Once the boot process has finished you’ll see something similar to the following line on the screen:
[talos] task loadConfig (1/1): talosctl apply-config --insecure --nodes <node ip> --cert-fingerprint '<cert fingerprint>' --interactive
On your administration machine, you can create the configuration file by issuing the following commands while substituting your chosen cluster name and endpoint.
talosctl gen config "<Cluster Name>" "https://<endpoint>:6443"
After creating the configuration files, you can load them onto the machines in your cluster by using
talosctl apply-config --insecure --nodes <node ip> --cert-fingerprint '<cert fingerprint>' --file <config.yaml>
Make sure to use the controlplane.yaml files for machines that will be used to orchestrate tasks, and worker.yaml for machine that will execute jobs and host containerized services
Now that we have configured our cluster, we need to configure our talosctl on the client that we will be using to connect to the cluster.
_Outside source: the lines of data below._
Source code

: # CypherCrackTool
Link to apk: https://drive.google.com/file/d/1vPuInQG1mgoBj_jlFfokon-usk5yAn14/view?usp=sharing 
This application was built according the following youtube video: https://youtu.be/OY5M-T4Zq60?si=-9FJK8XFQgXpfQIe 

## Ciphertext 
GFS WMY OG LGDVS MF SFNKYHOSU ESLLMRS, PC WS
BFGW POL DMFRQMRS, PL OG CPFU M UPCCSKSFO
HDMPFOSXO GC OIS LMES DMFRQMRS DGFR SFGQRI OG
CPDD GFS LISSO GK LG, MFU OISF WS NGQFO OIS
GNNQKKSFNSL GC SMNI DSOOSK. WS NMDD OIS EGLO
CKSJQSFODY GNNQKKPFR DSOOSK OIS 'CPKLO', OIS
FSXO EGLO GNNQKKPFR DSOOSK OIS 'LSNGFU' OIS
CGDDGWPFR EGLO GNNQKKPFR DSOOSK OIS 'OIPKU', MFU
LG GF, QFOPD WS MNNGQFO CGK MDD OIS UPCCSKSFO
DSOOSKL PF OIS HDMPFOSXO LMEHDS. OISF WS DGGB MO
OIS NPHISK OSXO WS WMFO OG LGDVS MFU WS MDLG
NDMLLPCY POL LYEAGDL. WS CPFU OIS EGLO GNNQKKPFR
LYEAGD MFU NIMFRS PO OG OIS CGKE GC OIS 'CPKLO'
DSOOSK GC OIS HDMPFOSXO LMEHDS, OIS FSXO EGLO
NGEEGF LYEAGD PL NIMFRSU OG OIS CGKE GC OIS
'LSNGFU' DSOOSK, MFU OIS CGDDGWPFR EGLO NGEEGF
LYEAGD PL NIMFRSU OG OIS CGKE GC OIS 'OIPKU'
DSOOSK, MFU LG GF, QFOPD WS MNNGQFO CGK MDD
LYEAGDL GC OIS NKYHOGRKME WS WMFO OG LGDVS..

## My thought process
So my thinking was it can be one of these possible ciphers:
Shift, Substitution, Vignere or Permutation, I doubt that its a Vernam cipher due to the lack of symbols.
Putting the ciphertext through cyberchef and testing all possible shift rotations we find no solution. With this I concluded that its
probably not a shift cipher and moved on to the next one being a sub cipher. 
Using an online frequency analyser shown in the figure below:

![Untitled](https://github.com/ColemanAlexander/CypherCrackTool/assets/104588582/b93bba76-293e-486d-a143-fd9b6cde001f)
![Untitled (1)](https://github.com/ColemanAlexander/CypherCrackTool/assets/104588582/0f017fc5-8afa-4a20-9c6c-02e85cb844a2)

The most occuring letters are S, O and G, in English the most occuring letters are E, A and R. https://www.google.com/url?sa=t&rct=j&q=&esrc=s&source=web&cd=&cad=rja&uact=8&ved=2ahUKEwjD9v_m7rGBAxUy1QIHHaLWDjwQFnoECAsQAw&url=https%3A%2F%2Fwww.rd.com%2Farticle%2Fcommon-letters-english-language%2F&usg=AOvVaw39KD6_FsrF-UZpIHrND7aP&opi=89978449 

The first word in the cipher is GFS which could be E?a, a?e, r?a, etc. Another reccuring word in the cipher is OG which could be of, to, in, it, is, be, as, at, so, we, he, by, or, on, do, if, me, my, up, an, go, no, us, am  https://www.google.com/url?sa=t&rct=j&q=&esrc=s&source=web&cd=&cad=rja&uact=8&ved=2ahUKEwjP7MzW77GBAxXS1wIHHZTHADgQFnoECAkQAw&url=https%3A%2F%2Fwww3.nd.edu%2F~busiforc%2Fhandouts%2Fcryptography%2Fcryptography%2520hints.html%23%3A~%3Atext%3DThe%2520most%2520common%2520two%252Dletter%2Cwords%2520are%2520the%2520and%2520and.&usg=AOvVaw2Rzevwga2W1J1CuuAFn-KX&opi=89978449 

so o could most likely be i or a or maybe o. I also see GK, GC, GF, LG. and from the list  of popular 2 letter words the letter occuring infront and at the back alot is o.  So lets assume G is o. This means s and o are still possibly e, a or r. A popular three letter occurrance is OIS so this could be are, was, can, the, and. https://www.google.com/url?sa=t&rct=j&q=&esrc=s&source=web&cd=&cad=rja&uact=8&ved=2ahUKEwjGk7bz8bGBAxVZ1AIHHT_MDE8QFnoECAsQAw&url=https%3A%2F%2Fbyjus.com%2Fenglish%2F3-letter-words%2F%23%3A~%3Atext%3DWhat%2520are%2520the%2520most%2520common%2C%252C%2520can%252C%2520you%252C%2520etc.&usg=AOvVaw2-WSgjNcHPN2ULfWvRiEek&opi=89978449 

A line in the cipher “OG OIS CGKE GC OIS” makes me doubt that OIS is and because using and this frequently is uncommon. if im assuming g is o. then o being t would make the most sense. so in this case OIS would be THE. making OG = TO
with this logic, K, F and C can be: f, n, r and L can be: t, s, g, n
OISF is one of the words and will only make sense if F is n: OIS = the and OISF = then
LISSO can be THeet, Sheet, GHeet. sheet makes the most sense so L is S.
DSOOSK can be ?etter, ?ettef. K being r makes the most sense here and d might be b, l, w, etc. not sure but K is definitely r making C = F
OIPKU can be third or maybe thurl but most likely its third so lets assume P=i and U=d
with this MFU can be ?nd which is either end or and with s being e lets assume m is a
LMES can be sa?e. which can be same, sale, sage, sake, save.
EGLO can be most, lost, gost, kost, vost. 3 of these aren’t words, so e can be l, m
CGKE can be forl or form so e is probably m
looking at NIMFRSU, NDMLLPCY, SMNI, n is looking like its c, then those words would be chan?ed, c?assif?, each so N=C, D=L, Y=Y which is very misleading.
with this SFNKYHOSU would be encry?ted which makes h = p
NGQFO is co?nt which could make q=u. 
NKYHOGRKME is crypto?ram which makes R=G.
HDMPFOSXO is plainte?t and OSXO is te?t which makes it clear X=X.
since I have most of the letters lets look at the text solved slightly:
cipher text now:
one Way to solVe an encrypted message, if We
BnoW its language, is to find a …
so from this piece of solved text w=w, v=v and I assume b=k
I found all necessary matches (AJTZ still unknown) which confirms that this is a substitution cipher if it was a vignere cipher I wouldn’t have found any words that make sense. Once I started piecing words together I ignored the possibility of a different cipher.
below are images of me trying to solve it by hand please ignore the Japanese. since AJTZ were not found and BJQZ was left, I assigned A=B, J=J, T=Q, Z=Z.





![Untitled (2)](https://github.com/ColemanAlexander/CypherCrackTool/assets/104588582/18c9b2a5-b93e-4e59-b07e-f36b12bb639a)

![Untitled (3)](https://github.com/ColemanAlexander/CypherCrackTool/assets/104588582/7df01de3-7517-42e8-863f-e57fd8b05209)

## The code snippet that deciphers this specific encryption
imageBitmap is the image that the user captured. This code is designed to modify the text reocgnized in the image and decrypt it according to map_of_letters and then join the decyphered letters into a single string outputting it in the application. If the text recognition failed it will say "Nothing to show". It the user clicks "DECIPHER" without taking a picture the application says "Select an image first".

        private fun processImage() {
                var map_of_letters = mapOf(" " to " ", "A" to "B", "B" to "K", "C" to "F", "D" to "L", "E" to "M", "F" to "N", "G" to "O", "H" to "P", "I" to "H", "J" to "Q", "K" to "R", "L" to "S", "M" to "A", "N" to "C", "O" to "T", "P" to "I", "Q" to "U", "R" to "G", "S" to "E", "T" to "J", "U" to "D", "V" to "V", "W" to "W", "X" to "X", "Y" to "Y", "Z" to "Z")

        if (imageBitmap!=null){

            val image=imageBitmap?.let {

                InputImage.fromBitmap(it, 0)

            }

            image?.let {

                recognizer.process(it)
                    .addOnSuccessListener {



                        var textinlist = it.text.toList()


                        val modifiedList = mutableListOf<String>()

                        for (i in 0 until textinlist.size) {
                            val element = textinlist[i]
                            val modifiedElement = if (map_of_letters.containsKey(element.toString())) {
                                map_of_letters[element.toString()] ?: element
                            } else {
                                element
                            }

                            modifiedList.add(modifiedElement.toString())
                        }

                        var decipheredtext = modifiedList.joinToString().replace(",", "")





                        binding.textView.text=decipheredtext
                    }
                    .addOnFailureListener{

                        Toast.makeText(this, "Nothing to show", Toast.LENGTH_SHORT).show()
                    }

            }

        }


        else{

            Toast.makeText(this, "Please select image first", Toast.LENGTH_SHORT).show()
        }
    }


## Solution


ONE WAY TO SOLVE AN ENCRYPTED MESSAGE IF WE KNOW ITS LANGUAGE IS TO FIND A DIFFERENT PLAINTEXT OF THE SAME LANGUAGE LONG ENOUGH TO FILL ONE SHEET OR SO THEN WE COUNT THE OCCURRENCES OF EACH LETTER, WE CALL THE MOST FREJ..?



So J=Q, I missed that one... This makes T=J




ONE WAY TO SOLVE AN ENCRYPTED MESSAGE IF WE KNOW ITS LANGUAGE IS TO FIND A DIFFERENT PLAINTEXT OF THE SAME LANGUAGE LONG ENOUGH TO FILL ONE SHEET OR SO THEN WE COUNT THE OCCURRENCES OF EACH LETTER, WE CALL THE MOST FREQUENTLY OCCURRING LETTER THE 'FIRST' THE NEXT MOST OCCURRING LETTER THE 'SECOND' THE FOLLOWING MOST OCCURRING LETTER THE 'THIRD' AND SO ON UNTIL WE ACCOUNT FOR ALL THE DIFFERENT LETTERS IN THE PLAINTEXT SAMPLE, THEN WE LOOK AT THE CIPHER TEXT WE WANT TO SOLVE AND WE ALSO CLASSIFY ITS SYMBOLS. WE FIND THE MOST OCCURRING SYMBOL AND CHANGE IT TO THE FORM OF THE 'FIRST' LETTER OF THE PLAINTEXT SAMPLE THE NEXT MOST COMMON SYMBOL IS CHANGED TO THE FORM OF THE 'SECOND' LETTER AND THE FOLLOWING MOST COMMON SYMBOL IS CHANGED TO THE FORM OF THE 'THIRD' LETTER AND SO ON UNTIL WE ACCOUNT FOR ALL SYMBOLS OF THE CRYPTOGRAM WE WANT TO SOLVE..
First we need to set the endpoints of our control plane machines. Make sure to substitute your control plane machine ip addresses in the
talosctl --talosconfig=./talosconfig config endpoint <cp ip>
Next we want to set the default control plane node using the same IP as above
talosctl --talosconfig=./talosconfig config node 192.168.1.202
We can verify the addition of our node by using
talosctl --talosconfig=./talosconfig version
Notice that we needed to specify the configuration file to load the configuration. We can change our newly created config to the default configuration by using
talosctl config merge ./talosconfig
Once the configuration has been applied, we can get check that it was successful by requesting the kernel logs for our nodes
talosctl dmesg -f -n <node ip>
Next we will want to bootstrap kubernetes using the talosctl utility, specifying the control plane ip (this should only be done on one control plane server)
talosctl boostrap --nodes 192.168.1.202
This command will setup your etcd cluster, generate core assets, and launch the control plane components which we can begin to use to interface with the kubernetes cluster.
Next, we can transfer our talosctl config into our kubectl config using:
talosctl kubeconfig
finally, we can connect to our cluster and view the status of our nodes:
kubectl get nodes
Closing Thoughts
It is incredible how much configuration and tinkering is available to the administrator of a kubernetes cluster. This initial setup is all I have time for right now, but I hope to play around with the configuration and research harderning methods that I look forward to sharing here.
– happy hacking!